EDITOR'S NOTE: This story has been modified from its original version in print and online to add the correct amount of time the fund balance would provide emergency operating cash.
ARLINGTON -- School district officials Thursday night proposed a $387.5 million budget for the next school year that reflects nearly $20 million in cuts but also restores several teacher positions in struggling schools.
The school board is considering a proposed tax rate of $1.306 per $100 of assessed property value, with the debt-service portion reduced by 3 cents. Staff recommended the cut because the district expects to receive additional state funding to help cover payments on bond projects. The operations tax rate would be unchanged.
The proposal would reduce the annual tax bill on a $115,000 home -- the average home value in the district -- by $33 next year. The board is set to approve a final tax rate and budget Aug. 18.
The district spent the spring slashing its budget and workforce by 631 jobs in anticipation of a $55 million loss in state funding over the next two years. Officials were relieved to learn recently that the cutback would be only about half that amount.
Among other good financial news, property values are higher than expected, and personnel costs dropped because more teachers retired and resigned.
The cuts and added revenue have all but wiped out a budget deficit that had dogged the district for years.
The proposal adds 16 jobs -- 12 teachers, two assistant principals and two academic deans -- to enhance math and science programs at schools recently rated academically unacceptable by the state.
The proposal does not include pay raises.
"We're going to serve the needs of the students," Superintendent Jerry McCullough said. "We're going to move forward 100 percent; we're just going to do it with less money."
The district will also get a financial bump from adjusting its fiscal calendar.

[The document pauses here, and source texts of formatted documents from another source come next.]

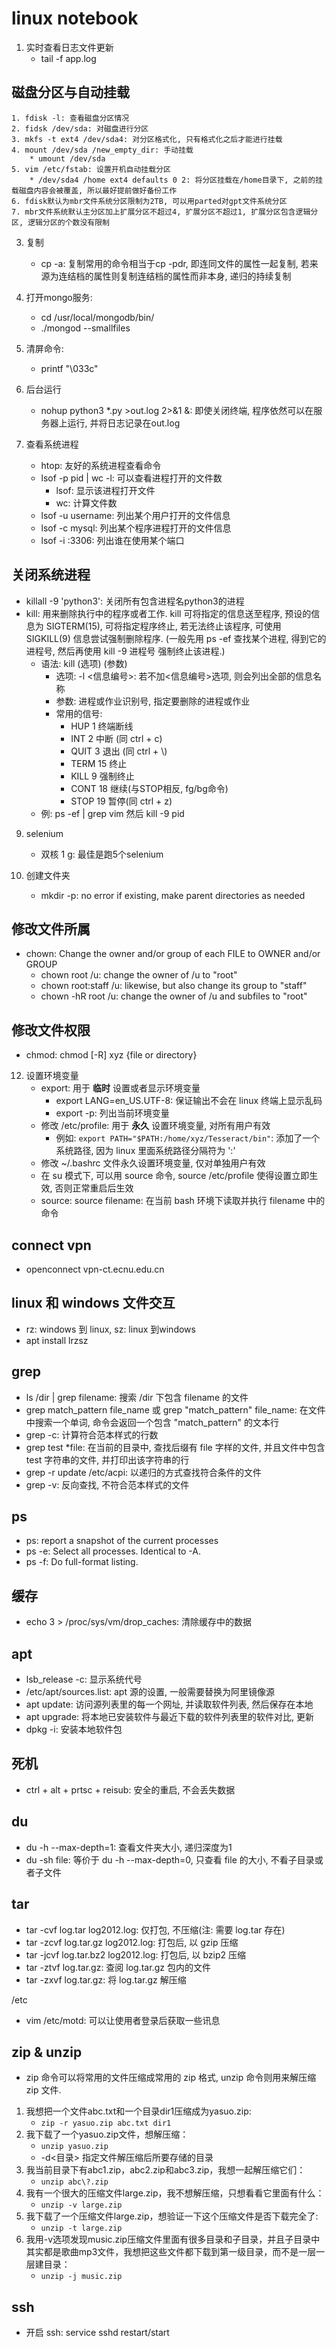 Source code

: # linux notebook
1. 实时查看日志文件更新
    * tail -f app.log

## 磁盘分区与自动挂载
    1. fdisk -l: 查看磁盘分区情况
    2. fidsk /dev/sda: 对磁盘进行分区
    3. mkfs -t ext4 /dev/sda4: 对分区格式化, 只有格式化之后才能进行挂载
    4. mount /dev/sda /new_empty_dir: 手动挂载
        * umount /dev/sda
    5. vim /etc/fstab: 设置开机自动挂载分区
        * /dev/sda4 /home ext4 defaults 0 2: 将分区挂载在/home目录下, 之前的挂载磁盘内容会被覆盖, 所以最好提前做好备份工作
    6. fdisk默认为mbr文件系统分区限制为2TB, 可以用parted对gpt文件系统分区
    7. mbr文件系统默认主分区加上扩展分区不超过4, 扩展分区不超过1, 扩展分区包含逻辑分区, 逻辑分区的个数没有限制

3. 复制
    * cp -a: 复制常用的命令相当于cp -pdr, 即连同文件的属性一起复制, 若来源为连结档的属性则复制连结档的属性而非本身, 递归的持续复制

4. 打开mongo服务:
    * cd /usr/local/mongodb/bin/
    * ./mongod --smallfiles

5. 清屏命令:
    * printf "\033c"

6. 后台运行
    * nohup python3 *.py >out.log 2>&1 &: 即使关闭终端, 程序依然可以在服务器上运行, 并将日志记录在out.log

7. 查看系统进程
    * htop: 友好的系统进程查看命令
    * lsof -p pid | wc -l: 可以查看进程打开的文件数
        * lsof: 显示该进程打开文件
        * wc: 计算文件数
    * lsof -u username: 列出某个用户打开的文件信息
    * lsof -c mysql: 列出某个程序进程打开的文件信息
    * lsof -i :3306: 列出谁在使用某个端口

## 关闭系统进程
* killall -9 'python3': 关闭所有包含进程名python3的进程
* kill: 用来删除执行中的程序或者工作. kill 可将指定的信息送至程序, 预设的信息为 SIGTERM(15), 可将指定程序终止, 若无法终止该程序, 可使用 SIGKILL(9) 信息尝试强制删除程序.  (一般先用 ps -ef 查找某个进程, 得到它的进程号, 然后再使用 kill -9 进程号 强制终止该进程.)
    * 语法: kill (选项) (参数)
        * 选项: -l <信息编号>: 若不加<信息编号>选项, 则会列出全部的信息名称
        * 参数: 进程或作业识别号, 指定要删除的进程或作业
        * 常用的信号:
            * HUP 1 终端断线
            * INT 2 中断 (同 ctrl + c)
            * QUIT 3 退出 (同 ctrl + \\)
            * TERM 15 终止
            * KILL 9 强制终止
            * CONT 18 继续(与STOP相反, fg/bg命令)
            * STOP 19 暂停(同 ctrl + z)
    * 例: ps -ef | grep vim 然后 kill -9 pid

9. selenium
    * 双核 1 g: 最佳是跑5个selenium

10. 创建文件夹
    * mkdir -p: no error if existing, make parent directories as needed

## 修改文件所属
* chown: Change the owner and/or group of each FILE to OWNER and/or GROUP
    * chown root /u: change the owner of /u to "root"
    * chown root:staff /u: likewise, but also change its group to "staff"
    * chown -hR root /u: change the owner of /u and subfiles to "root"

## 修改文件权限
* chmod: chmod [-R] xyz {file or directory}

12. 设置环境变量
    * export: 用于 **临时** 设置或者显示环境变量
        * export LANG=en_US.UTF-8: 保证输出不会在 linux 终端上显示乱码
        * export -p: 列出当前环境变量
    * 修改 /etc/profile: 用于 **永久** 设置环境变量, 对所有用户有效
        * 例如: `export PATH="$PATH:/home/xyz/Tesseract/bin"`: 添加了一个系统路径, 因为 linux 里面系统路径分隔符为 ':'
    * 修改 ~/.bashrc 文件永久设置环境变量, 仅对单独用户有效
    * 在 su 模式下, 可以用 source 命令, source /etc/profile 使得设置立即生效, 否则正常重启后生效
    * source: source filename: 在当前 bash 环境下读取并执行 filename 中的命令

## connect vpn
* openconnect vpn-ct.ecnu.edu.cn

## linux 和 windows 文件交互
* rz: windows 到 linux, sz: linux 到windows
* apt install lrzsz
## grep
* ls /dir | grep filename: 搜索 /dir 下包含 filename 的文件
* grep match_pattern file_name 或 grep "match_pattern" file_name: 在文件中搜索一个单词, 命令会返回一个包含 "match_pattern" 的文本行
* grep -c: 计算符合范本样式的行数
* grep test *file: 在当前的目录中, 查找后缀有 file 字样的文件, 并且文件中包含 test 字符串的文件, 并打印出该字符串的行
* grep -r update /etc/acpi: 以递归的方式查找符合条件的文件
* grep -v: 反向查找, 不符合范本样式的文件

## ps
* ps: report a snapshot of the current processes
* ps -e: Select all processes. Identical to -A.
* ps -f: Do full-format listing.
## 缓存
* echo 3 > /proc/sys/vm/drop_caches: 清除缓存中的数据

## apt
* lsb_release -c: 显示系统代号
* /etc/apt/sources.list: apt 源的设置, 一般需要替换为阿里镜像源
* apt update: 访问源列表里的每一个网址, 并读取软件列表, 然后保存在本地
* apt upgrade: 将本地已安装软件与最近下载的软件列表里的软件对比, 更新
* dpkg -i: 安装本地软件包

## 死机
* ctrl + alt + prtsc + reisub: 安全的重启, 不会丢失数据

## du
* du -h --max-depth=1: 查看文件夹大小, 递归深度为1
* du -sh file: 等价于 du -h --max-depth=0, 只查看 file 的大小, 不看子目录或者子文件

## tar
* tar -cvf log.tar log2012.log: 仅打包, 不压缩(注: 需要 log.tar 存在)
* tar -zcvf log.tar.gz log2012.log: 打包后, 以 gzip 压缩
* tar -jcvf log.tar.bz2 log2012.log: 打包后, 以 bzip2 压缩
* tar -ztvf log.tar.gz: 查阅 log.tar.gz 包内的文件
* tar -zxvf log.tar.gz: 将 log.tar.gz 解压缩

/etc
* vim /etc/motd: 可以让使用者登录后获取一些讯息

## zip & unzip
* zip 命令可以将常用的文件压缩成常用的 zip 格式, unzip 命令则用来解压缩 zip 文件.
1. 我想把一个文件abc.txt和一个目录dir1压缩成为yasuo.zip:
    * `zip -r yasuo.zip abc.txt dir1`
2. 我下载了一个yasuo.zip文件，想解压缩：
    * `unzip yasuo.zip`
    - -d<目录> 指定文件解压缩后所要存储的目录
3. 我当前目录下有abc1.zip，abc2.zip和abc3.zip，我想一起解压缩它们：
    - `unzip abc\?.zip`
4. 我有一个很大的压缩文件large.zip，我不想解压缩，只想看看它里面有什么：
    - `unzip -v large.zip`
5. 我下载了一个压缩文件large.zip，想验证一下这个压缩文件是否下载完全了:
    -  `unzip -t large.zip`
6. 我用-v选项发现music.zip压缩文件里面有很多目录和子目录，并且子目录中其实都是歌曲mp3文件，我想把这些文件都下载到第一级目录，而不是一层一层建目录：
    - `unzip -j music.zip` 


## ssh
- 开启 ssh: service sshd restart/start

The 2011-12 fiscal year will be only 10 months, setting up fiscal years to start July 1 instead of Sept. 1. The change means the district will receive 12 months of funding to pay for just 10 months of expenses.
It will give a one-time boost of $32.9 million to the fund balance, or reserve, Associate Superintendent Cindy Powell said. She cited other operational benefits as well.
"It lines up our fiscal year better with our school year, which is our normal business cycle," said Powell, the district's top finance official. "It will allow us to have budgets and compensation already determined at the time teachers and other staff come back on duty from summer. That has always been a concern."
To provide apples-to-apples comparisons with the current and previous budget years, the staff has extrapolated a 12-month version of the 10-month budget. Under a 12-month fiscal year, the proposed budget would have been $424.6 million -- an $18.7 million or 5 percent reduction from the 2010-11 budget of $443.3 million.
The general fund started this year with a projected $13.4 million shortfall but is now expected to end the year Aug. 31 less than $600,000 in the red. The 2011-12 budget is projected to end with an $8 million surplus.
With the calendar boost next year, the fund balance would swell to $114.8 million, providing 13 weeks of emergency operating cash.
Many residents have called for the district to dip deeply into the reserves -- and its $21 million fund from natural gas leases -- to avoid cutting jobs and programs. But school officials have held firm, saying that increasing recurring costs would drain the district's financial cushion in a few years without a drastic increase in revenue.
Of the 631 jobs cut, 526 are from the general operating budget, including 201 teacher positions that will be eliminated through attrition. The remaining jobs were lost because of cuts in state and federal grant funding. Those included cutbacks in the pre-kindergarten and special-education programs.
Remaining teachers will pick up the slack by taking on an extra class and giving up a conference period every other school day.
"We're a lot leaner than we were, and we're asking a whole lot more of our teachers," board President Peter Baron said. "We really need parental involvement."